▶ **WHAT YOU ARE ASKED TO DO**
Select every line below containing the word "saque".

▶ **DATA RECORDS**
******************************
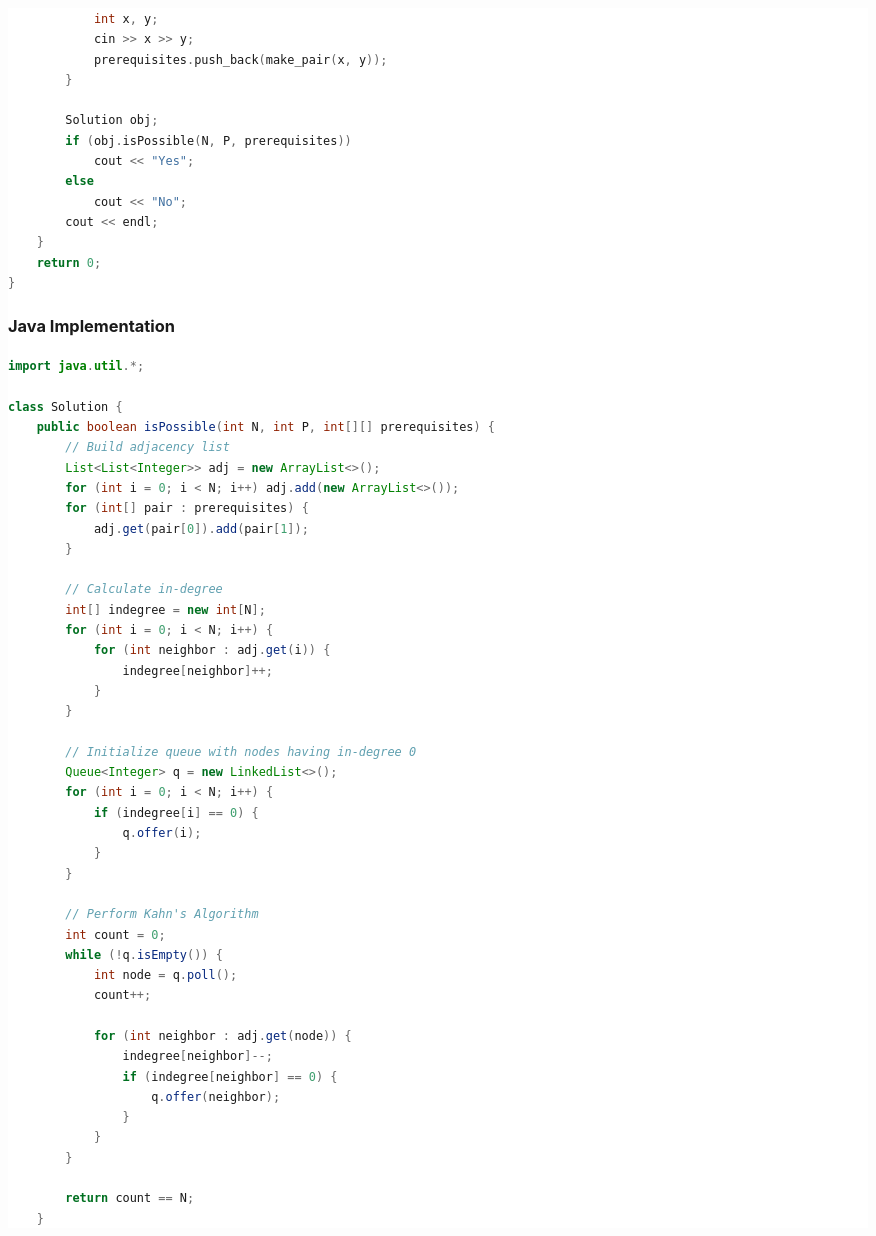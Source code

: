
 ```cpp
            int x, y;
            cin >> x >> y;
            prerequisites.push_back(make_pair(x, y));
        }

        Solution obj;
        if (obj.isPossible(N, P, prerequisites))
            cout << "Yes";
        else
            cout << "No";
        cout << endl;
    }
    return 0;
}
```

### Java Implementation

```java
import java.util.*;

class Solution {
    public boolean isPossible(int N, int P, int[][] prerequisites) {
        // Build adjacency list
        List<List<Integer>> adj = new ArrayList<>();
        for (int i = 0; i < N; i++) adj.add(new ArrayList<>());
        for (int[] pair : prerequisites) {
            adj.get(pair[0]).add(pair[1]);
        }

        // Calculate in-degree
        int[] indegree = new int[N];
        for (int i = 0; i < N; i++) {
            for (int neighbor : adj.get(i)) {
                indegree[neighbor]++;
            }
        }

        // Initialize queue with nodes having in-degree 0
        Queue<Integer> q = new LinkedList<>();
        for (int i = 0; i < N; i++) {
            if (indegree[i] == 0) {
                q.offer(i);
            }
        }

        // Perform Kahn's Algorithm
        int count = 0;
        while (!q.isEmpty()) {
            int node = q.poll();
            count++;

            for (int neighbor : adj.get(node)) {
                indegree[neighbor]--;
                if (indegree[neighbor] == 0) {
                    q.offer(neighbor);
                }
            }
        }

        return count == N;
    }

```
******************************
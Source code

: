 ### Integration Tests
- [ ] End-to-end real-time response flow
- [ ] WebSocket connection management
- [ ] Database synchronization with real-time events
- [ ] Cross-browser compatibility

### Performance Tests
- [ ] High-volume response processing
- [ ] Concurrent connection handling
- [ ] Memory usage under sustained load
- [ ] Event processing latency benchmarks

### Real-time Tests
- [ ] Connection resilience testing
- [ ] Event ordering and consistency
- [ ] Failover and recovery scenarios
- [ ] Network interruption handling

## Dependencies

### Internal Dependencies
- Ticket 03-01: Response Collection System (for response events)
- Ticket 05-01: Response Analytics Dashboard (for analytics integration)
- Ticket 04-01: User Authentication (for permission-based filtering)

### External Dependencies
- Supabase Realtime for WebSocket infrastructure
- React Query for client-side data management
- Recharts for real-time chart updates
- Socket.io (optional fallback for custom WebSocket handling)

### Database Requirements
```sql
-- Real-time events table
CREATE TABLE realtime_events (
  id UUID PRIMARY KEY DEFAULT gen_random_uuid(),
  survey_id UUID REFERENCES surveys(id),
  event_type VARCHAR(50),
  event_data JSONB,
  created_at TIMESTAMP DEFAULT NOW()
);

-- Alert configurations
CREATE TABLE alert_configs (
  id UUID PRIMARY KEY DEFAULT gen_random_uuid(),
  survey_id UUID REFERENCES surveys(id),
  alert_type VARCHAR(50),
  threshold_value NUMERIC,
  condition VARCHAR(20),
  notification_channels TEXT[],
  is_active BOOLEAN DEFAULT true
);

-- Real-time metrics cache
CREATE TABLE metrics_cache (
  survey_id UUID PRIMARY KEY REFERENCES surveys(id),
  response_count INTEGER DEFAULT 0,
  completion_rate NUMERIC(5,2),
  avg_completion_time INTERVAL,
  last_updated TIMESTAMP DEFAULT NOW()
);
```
******************************
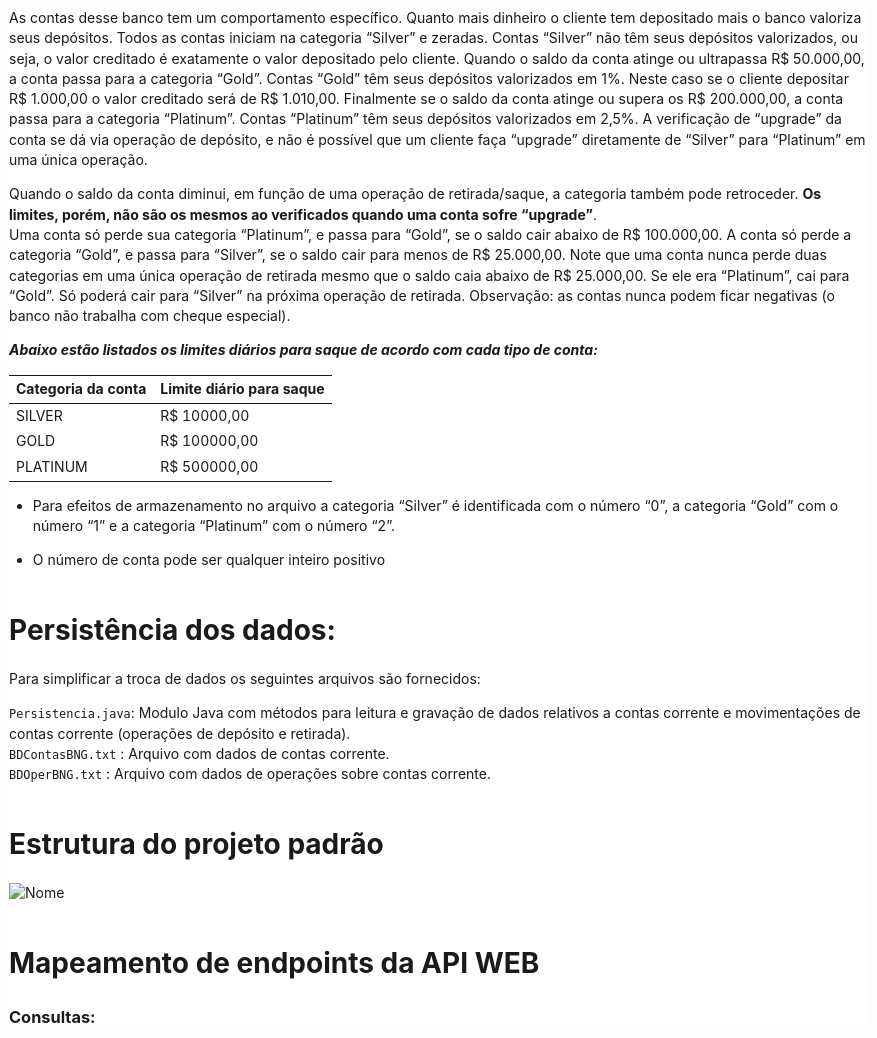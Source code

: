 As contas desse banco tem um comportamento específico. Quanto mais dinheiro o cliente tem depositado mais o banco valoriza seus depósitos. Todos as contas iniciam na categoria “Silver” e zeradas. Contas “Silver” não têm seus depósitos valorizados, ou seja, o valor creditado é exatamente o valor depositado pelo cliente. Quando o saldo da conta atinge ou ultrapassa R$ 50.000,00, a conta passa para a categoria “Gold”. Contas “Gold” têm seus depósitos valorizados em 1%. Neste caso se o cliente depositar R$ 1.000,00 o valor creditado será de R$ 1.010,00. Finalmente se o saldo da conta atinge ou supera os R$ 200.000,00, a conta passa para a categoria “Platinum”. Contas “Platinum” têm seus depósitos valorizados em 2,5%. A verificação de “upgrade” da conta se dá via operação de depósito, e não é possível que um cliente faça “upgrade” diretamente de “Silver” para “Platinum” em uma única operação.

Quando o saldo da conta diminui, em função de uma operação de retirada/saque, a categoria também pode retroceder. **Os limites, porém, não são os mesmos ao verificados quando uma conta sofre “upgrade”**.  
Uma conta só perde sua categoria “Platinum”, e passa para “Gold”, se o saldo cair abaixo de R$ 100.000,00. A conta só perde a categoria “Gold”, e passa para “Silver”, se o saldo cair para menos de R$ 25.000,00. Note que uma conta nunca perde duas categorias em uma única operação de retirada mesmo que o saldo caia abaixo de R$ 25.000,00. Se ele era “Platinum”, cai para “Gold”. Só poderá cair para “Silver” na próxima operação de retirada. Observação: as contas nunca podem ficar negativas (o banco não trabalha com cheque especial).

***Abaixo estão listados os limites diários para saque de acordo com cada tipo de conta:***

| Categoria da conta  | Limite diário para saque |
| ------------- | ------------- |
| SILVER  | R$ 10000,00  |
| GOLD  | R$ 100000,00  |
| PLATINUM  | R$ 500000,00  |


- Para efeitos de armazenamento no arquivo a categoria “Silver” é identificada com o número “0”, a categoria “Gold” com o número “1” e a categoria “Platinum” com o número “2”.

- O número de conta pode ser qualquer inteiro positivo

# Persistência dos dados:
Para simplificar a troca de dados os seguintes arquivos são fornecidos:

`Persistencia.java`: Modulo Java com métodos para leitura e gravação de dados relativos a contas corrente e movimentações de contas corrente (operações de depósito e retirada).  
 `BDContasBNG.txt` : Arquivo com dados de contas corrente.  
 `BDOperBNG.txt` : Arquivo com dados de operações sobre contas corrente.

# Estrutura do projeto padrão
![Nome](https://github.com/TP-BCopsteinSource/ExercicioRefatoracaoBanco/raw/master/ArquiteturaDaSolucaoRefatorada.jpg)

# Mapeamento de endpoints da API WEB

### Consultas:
******************************
▶ **PROBLEM SOLUTION**
Quando o saldo da conta diminui, em função de uma operação de retirada/saque, a categoria também pode retroceder. **Os limites, porém, não são os mesmos ao verificados quando uma conta sofre “upgrade”**.  
***Abaixo estão listados os limites diários para saque de acordo com cada tipo de conta:***
| Categoria da conta  | Limite diário para saque |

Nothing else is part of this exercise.